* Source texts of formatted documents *
..............................
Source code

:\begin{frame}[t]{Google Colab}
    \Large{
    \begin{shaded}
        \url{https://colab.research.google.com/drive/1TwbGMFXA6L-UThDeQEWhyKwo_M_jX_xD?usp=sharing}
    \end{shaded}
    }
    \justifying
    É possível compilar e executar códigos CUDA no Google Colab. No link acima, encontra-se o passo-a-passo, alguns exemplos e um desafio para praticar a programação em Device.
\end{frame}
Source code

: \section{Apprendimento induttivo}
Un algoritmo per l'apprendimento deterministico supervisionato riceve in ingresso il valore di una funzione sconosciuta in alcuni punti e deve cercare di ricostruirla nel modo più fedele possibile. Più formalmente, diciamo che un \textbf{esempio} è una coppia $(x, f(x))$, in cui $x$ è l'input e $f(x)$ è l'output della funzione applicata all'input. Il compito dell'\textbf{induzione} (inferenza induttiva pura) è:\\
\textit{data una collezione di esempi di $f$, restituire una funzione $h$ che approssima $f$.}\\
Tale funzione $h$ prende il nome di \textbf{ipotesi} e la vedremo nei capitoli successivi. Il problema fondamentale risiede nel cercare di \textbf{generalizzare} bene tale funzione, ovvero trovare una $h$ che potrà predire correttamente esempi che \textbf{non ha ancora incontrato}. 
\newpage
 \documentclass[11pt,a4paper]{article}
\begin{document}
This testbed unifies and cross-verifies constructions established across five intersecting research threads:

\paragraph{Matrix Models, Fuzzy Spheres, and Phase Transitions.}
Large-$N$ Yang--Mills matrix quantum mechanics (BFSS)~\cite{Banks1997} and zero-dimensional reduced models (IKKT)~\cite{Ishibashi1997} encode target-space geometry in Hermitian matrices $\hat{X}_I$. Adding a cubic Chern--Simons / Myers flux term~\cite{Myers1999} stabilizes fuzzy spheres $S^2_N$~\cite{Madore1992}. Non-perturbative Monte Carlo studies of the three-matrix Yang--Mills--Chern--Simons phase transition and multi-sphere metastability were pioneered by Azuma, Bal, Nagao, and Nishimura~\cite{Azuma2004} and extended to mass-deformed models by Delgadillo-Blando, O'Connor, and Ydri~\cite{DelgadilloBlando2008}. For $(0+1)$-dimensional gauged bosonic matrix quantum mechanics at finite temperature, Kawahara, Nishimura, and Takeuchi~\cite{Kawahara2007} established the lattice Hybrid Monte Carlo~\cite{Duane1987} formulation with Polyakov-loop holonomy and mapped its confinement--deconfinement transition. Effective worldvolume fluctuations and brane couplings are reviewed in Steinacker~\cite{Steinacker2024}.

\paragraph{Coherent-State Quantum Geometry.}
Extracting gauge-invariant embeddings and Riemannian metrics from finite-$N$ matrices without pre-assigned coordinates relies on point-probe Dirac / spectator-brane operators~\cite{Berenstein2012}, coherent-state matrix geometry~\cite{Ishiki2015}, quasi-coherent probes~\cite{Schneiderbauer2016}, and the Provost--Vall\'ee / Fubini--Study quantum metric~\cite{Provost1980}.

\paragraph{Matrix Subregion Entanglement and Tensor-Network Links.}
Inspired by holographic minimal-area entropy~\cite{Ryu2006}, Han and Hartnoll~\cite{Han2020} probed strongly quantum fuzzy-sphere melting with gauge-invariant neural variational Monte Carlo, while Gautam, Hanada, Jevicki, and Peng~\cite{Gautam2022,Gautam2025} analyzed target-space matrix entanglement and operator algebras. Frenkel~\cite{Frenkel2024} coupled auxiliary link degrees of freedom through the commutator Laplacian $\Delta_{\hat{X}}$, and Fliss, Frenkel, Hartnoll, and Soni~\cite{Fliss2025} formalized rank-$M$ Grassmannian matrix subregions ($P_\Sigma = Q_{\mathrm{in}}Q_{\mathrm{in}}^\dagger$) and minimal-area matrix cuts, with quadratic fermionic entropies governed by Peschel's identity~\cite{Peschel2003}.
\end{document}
..............................
* Goal of the exercise *
Find the lines above with the word "textbf". Copy them out.

* Written answer *
Un algoritmo per l'apprendimento deterministico supervisionato riceve in ingresso il valore di una funzione sconosciuta in alcuni punti e deve cercare di ricostruirla nel modo più fedele possibile. Più formalmente, diciamo che un \textbf{esempio} è una coppia $(x, f(x))$, in cui $x$ è l'input e $f(x)$ è l'output della funzione applicata all'input. Il compito dell'\textbf{induzione} (inferenza induttiva pura) è:\\
Tale funzione $h$ prende il nome di \textbf{ipotesi} e la vedremo nei capitoli successivi. Il problema fondamentale risiede nel cercare di \textbf{generalizzare} bene tale funzione, ovvero trovare una $h$ che potrà predire correttamente esempi che \textbf{non ha ancora incontrato}. 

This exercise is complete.